Then former President Donald Trump picked up on it and began talking about the city at his campaign rallies in Wisconsin. His Democratic opponent, Vice President Kamala Harris, “has flooded the town with an estimated 2,000 migrants from Venezuela and Nicaragua,” he said during a rally last month in Prairie du Chien, in southwestern Wisconsin. “The police say they cannot handle the surge in crime,” he added. “The town’s in big trouble.”

He described what was going on in towns like Whitewater as an “invasion,” the way he would later talk about Venezuelan street gangs taking over apartment buildings in Aurora, Colorado. Both examples took kernels of truth and blew them out of proportion to inflame voters’ fears about immigration. Trump promised to “seal the border” and to conduct “the largest deportation operation in the history of our country.”

The Biden administration, meanwhile, didn’t respond to Meyer’s letter for almost two months. When it did, officials told Meyer about a program that had sent hundreds of millions of dollars to local governments and nonprofits providing humanitarian services to new immigrants. At the time, though, none of that money was available to smaller cities like Whitewater.

Meyer hadn’t asked for mass deportations. He just wanted more resources. And he said he never intended his words to become political ammunition for anyone. “It irritates me to no end because when I hear that, I know that there’s no actual desire to fix the issue here,” he said. “It’s a desire to use it for their own political gain.”

The city and its police chief were left on their own to figure out what to do next.

There are cities and towns like Whitewater all across America, places where hundreds or thousands of new immigrants have shown up in recent years. Their arrival has divided residents, fueled resentment and spread fear about dwindling resources and rising crime, prompting local officials to ask the federal government for help providing humanitarian relief. In large cities like New York, Chicago and Denver, Venezuelan immigrants have filled homeless shelters and slept on the streets. In smaller cities like Springfield, Ohio, Haitian immigrants became the subject of disinformation repeated by Trump and other Republicans who say the Biden administration has let too many people in.

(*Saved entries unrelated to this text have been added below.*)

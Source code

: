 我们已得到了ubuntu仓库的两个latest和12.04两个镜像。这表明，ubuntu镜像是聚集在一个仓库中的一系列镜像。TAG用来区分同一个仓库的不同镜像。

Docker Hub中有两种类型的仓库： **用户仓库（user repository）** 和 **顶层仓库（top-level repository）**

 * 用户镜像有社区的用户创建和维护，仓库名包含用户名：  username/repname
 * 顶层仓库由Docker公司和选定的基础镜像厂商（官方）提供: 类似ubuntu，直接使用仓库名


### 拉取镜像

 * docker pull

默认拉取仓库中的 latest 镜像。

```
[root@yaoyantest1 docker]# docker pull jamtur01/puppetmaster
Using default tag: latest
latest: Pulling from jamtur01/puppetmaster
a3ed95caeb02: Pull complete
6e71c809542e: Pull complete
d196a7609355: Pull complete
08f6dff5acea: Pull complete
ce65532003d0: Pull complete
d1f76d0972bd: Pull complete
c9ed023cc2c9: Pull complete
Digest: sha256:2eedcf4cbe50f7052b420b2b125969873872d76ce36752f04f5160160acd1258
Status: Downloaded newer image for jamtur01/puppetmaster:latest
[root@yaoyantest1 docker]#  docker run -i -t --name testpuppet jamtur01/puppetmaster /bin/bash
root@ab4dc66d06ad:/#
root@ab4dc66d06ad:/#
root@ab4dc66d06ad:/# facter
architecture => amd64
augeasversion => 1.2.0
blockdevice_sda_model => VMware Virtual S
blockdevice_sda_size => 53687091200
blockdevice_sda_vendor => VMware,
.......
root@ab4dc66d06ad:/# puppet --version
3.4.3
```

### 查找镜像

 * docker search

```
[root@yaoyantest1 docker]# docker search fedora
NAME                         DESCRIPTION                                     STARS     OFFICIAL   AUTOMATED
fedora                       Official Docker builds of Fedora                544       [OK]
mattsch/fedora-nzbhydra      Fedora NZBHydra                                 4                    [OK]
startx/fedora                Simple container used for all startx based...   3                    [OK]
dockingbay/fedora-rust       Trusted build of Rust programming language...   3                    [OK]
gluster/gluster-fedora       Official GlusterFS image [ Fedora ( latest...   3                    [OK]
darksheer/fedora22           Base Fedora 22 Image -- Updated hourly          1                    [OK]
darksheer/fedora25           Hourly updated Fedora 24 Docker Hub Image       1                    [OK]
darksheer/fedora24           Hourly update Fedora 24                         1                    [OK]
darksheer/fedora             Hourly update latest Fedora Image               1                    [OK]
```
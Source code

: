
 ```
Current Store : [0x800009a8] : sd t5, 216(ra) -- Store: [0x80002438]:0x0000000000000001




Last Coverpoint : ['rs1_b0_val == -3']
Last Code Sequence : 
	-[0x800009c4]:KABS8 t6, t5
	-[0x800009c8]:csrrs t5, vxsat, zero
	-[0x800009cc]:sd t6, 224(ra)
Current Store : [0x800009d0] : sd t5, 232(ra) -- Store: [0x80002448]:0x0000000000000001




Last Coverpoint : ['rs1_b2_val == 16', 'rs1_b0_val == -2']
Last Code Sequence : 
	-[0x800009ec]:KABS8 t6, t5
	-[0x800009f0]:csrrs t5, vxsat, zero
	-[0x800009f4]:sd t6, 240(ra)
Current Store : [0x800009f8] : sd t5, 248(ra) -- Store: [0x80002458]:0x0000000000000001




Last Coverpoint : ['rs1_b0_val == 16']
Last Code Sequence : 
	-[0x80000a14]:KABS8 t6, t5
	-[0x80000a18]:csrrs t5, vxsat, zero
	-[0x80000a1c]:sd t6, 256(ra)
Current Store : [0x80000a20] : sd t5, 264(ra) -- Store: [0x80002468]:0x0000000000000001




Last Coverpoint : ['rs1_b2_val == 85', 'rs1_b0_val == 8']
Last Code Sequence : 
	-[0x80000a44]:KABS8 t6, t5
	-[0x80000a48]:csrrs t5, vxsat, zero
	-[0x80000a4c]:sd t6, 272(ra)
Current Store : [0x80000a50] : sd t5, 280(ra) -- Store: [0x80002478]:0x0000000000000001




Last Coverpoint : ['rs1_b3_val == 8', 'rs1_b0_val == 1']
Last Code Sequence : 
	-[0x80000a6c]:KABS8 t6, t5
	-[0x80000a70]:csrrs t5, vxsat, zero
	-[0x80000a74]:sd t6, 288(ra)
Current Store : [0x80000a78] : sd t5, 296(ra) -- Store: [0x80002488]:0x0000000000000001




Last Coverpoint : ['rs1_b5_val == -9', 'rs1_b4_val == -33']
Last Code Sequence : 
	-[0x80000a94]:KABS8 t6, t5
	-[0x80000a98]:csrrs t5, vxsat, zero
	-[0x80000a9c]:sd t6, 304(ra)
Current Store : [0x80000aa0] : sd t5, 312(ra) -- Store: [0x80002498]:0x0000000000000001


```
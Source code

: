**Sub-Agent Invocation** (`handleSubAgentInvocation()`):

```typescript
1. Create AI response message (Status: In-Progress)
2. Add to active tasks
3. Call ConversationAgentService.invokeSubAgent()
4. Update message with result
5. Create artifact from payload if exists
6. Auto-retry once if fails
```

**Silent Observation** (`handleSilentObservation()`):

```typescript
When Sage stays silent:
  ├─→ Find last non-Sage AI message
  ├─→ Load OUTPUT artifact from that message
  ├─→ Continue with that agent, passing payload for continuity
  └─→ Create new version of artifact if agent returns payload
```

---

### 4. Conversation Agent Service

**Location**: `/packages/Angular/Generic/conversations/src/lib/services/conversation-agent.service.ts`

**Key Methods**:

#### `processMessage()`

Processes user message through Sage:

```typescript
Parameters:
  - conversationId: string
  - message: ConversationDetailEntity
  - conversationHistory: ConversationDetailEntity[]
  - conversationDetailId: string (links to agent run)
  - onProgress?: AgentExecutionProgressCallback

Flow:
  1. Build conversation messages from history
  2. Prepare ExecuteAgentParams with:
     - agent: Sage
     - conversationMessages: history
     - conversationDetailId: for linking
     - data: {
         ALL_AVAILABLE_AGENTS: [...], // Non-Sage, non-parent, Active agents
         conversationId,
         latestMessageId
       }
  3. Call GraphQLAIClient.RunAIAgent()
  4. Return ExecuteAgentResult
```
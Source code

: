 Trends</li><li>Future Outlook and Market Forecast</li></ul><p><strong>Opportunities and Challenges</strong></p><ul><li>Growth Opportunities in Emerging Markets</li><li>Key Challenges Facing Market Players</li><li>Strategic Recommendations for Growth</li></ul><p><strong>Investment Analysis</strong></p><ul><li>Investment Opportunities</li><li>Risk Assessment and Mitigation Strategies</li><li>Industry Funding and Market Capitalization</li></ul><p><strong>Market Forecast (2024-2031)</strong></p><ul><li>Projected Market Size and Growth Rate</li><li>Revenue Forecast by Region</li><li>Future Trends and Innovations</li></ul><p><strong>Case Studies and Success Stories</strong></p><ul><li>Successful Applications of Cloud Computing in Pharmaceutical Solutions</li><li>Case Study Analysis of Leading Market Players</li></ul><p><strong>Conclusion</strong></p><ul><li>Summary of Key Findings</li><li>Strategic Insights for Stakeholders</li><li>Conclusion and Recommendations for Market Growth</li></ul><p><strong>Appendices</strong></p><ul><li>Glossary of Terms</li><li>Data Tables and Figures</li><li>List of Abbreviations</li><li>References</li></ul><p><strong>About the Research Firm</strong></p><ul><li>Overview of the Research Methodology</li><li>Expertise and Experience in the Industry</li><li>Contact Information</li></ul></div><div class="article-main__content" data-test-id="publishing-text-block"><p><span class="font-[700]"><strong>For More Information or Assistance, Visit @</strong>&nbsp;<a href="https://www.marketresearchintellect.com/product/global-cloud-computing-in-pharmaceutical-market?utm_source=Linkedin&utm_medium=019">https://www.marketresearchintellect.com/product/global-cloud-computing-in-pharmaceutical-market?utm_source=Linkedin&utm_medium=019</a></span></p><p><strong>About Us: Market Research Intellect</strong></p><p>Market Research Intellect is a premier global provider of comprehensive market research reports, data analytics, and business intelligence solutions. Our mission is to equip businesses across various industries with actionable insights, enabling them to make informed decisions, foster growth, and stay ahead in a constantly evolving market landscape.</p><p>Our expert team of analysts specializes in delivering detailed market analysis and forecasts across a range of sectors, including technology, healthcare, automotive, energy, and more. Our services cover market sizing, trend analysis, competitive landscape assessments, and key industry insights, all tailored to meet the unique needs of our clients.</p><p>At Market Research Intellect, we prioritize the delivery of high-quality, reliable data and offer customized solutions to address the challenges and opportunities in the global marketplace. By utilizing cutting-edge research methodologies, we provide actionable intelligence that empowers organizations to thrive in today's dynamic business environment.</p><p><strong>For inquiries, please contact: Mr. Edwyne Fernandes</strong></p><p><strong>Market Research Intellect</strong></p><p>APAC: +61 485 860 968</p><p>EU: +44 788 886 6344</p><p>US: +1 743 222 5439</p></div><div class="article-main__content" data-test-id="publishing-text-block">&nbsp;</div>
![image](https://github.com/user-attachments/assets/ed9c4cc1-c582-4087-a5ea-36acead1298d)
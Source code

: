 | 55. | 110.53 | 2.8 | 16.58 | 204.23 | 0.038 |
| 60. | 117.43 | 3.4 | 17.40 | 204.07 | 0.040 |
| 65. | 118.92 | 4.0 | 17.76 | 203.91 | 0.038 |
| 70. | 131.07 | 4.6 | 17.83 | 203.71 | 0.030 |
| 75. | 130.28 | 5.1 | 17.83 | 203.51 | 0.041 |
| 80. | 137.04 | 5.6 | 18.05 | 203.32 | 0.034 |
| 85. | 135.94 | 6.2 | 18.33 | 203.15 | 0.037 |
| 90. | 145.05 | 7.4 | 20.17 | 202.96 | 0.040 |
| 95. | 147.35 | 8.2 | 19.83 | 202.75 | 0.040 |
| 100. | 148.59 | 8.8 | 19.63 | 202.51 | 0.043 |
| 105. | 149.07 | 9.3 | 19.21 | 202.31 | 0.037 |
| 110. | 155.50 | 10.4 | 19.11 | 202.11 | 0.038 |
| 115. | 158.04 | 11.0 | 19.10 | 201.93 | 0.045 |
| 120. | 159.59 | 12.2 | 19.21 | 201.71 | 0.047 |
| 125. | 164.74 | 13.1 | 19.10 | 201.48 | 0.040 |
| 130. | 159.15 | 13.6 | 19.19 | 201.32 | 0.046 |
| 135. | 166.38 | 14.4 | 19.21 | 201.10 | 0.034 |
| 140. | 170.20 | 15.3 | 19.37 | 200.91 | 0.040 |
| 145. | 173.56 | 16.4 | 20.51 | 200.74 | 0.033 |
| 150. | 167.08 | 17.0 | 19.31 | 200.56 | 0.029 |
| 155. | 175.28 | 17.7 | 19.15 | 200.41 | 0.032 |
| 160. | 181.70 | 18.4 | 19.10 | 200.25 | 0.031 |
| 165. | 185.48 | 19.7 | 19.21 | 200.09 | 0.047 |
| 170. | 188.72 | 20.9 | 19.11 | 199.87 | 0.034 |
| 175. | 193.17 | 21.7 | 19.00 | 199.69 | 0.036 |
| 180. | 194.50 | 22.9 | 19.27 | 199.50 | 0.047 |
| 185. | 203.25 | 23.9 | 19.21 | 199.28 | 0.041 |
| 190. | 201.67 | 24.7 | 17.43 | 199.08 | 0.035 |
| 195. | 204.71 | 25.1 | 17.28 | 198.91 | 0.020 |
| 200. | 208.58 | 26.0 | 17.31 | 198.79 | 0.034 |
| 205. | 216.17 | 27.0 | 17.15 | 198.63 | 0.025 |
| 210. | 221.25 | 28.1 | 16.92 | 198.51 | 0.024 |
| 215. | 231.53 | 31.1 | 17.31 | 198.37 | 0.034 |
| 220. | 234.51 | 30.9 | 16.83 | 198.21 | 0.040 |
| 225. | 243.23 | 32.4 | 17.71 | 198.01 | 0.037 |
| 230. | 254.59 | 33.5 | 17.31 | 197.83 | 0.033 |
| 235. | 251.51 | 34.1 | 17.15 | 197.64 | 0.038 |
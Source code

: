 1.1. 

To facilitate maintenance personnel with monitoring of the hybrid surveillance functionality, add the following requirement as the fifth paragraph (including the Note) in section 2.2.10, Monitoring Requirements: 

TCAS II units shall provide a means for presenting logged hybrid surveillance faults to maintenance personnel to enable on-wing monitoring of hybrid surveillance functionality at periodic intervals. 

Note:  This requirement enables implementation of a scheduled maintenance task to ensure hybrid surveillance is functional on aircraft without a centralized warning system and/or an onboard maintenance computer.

Whitewater is a quiet, liberal city with an outsize university presence, a blue dot tucked between two red counties in a swing state. Nobody knows how many new immigrants have actually arrived, though the chief’s guess is about as good as anybody’s. Federal immigration court data shows that about 475 people with cases that were initiated since the start of 2021 have listed a Whitewater address. The vast majority are Nicaraguan, with only a handful from Venezuela. This count leaves out many immigrants, including those who came before 2021, like Ariel, and those who avoided getting caught by Border Patrol and are now undocumented, like some of Ariel’s relatives.

ProPublica reporters began visiting Whitewater in January and have returned more than a dozen times since. We’ve conducted about 100 interviews, reviewed hundreds of pages of records, and spent hours riding alongside Meyer’s patrol officers as they did their jobs. We’ve talked with many longtime Whitewater residents, including some who have gone out of their way to welcome the newcomers and others who worry that immigrant students are bringing down test scores in schools. We spoke to undocumented Mexican immigrants who settled in Whitewater three decades ago and are resentful that the Nicaraguan asylum-seekers moving into their neighborhoods have access to government privileges such as work permits and driver’s licenses — privileges that undocumented people do not have. We talked with a landlord in town who says the new immigrants are paying more in rent than his previous tenants, and we spent time at a tiny grocery store where Nicaraguans send home more than $100,000 each weekend to remote communities such as Murra, Jalapa, El Jícaro and Somoto.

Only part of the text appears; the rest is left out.